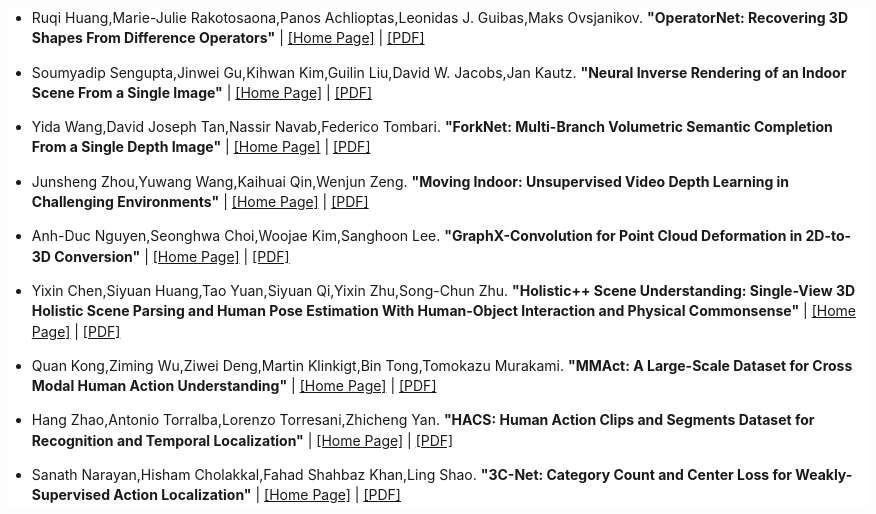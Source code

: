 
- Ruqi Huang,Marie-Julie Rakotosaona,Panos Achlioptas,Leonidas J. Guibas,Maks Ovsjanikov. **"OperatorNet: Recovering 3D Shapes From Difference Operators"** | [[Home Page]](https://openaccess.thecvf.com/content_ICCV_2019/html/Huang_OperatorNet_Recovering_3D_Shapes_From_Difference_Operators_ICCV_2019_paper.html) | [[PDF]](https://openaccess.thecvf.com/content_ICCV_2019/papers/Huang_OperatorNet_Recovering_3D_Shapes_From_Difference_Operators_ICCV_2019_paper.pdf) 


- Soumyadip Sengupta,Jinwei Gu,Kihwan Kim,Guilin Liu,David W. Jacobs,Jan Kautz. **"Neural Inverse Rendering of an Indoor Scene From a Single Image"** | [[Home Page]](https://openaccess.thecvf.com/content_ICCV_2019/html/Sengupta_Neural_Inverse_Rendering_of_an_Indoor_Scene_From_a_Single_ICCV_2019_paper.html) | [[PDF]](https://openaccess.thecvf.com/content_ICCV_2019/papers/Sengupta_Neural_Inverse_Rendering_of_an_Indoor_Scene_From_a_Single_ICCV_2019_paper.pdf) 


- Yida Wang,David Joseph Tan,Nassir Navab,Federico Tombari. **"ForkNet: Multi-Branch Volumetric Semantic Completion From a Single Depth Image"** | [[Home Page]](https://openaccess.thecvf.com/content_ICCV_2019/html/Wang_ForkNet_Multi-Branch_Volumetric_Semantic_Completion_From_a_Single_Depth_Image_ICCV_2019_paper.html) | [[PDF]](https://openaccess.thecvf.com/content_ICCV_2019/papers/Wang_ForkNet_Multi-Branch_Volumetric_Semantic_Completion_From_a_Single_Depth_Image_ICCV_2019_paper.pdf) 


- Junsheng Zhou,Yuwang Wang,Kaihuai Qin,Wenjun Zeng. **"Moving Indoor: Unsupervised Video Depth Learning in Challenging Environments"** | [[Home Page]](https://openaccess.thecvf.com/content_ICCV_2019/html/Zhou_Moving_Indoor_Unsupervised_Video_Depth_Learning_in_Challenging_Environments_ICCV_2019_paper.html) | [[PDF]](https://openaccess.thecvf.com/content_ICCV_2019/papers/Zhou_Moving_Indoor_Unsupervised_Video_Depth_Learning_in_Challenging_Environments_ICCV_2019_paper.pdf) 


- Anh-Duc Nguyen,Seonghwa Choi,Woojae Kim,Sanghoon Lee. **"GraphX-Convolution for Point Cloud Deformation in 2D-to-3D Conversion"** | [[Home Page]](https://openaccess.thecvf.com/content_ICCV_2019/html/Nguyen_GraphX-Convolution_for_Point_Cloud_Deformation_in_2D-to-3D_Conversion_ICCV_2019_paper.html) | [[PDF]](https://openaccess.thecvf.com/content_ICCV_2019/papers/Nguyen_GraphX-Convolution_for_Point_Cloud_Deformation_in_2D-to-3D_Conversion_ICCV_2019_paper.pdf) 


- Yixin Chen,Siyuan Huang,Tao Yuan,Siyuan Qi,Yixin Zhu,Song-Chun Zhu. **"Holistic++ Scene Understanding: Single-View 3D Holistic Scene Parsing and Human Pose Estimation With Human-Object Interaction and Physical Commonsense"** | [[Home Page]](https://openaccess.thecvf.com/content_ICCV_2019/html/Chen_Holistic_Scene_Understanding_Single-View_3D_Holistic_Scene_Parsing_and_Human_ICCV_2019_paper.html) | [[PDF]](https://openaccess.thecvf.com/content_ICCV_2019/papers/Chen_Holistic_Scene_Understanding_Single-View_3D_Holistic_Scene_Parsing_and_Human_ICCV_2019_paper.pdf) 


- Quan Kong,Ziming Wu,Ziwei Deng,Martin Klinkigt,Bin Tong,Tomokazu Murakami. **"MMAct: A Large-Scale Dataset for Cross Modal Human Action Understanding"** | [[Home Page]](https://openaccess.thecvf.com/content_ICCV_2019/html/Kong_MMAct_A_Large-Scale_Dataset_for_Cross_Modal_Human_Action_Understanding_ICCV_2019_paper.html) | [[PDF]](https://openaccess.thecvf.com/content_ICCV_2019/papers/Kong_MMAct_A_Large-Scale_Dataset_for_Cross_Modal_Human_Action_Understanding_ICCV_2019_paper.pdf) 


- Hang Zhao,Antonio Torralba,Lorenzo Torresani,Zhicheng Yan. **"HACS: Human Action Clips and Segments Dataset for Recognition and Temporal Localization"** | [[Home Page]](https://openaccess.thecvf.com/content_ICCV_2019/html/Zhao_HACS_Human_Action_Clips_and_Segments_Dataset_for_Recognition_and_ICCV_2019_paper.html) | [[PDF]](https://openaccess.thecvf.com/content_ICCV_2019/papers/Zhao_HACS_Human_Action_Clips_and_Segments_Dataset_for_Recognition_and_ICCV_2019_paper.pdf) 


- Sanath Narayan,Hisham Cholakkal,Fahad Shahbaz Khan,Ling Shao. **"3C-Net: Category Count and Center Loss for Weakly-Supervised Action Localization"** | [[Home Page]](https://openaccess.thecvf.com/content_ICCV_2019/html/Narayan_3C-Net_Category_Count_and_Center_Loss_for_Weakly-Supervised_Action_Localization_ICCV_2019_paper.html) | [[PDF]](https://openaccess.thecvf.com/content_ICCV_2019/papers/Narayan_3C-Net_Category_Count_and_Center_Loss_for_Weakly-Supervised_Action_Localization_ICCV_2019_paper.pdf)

☆ ☆ ☆ ☆ ☆ ☆ ☆

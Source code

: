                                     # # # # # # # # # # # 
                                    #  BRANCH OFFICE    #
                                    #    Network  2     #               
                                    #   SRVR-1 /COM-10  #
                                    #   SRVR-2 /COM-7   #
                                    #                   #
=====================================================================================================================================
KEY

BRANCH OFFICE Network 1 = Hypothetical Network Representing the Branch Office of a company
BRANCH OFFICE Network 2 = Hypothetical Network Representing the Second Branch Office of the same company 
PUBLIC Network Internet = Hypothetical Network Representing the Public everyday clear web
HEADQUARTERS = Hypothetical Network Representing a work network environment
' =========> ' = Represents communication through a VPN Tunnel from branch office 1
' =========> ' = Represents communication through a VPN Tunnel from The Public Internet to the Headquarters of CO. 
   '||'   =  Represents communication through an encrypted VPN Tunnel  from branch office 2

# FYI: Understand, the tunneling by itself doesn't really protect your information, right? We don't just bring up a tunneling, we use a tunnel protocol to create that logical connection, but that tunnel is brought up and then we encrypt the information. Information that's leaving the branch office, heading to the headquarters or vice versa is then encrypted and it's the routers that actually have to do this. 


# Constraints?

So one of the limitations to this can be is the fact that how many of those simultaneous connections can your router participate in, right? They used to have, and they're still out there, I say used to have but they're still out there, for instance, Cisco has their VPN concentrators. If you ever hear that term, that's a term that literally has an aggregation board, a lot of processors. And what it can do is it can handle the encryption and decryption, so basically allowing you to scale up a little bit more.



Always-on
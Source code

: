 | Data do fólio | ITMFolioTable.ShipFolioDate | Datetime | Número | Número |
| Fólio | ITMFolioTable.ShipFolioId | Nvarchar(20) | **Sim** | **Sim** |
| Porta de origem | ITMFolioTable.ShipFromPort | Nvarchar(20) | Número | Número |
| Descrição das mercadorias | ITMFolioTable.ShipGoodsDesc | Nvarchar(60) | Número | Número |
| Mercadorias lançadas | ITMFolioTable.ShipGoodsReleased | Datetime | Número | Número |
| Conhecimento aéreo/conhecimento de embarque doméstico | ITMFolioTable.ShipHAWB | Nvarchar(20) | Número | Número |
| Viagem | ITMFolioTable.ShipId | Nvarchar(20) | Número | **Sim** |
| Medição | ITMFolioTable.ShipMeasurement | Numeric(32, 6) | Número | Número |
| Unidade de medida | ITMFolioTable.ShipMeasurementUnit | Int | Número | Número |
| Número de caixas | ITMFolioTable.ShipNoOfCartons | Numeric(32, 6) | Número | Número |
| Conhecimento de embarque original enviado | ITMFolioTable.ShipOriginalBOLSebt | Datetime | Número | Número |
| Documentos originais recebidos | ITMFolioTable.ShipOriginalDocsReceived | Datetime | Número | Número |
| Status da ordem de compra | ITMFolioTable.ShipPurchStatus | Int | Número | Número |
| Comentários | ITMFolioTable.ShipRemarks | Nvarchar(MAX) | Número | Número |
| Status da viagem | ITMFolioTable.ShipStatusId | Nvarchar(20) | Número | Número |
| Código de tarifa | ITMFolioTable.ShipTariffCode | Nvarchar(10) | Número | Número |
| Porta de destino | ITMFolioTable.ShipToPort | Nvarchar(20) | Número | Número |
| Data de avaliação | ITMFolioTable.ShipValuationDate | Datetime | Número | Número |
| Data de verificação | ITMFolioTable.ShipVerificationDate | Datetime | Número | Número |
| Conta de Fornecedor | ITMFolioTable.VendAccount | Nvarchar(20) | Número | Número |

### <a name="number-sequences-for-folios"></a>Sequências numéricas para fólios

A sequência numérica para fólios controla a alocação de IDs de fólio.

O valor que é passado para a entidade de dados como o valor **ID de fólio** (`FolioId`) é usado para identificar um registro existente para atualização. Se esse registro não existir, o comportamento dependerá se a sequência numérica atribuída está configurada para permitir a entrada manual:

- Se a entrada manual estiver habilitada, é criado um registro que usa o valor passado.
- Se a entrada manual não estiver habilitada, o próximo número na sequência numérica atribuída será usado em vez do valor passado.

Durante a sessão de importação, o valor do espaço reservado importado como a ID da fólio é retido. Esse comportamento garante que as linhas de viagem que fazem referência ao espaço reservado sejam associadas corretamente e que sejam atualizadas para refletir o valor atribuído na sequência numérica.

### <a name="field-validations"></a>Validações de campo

☆ ☆ ☆ ☆ ☆ ☆ ☆

- [Your assignment]
All lines that contain the word "habilitada" should be copied from the listing.

- [Your solution]
- Se a entrada manual estiver habilitada, é criado um registro que usa o valor passado.
- Se a entrada manual não estiver habilitada, o próximo número na sequência numérica atribuída será usado em vez do valor passado.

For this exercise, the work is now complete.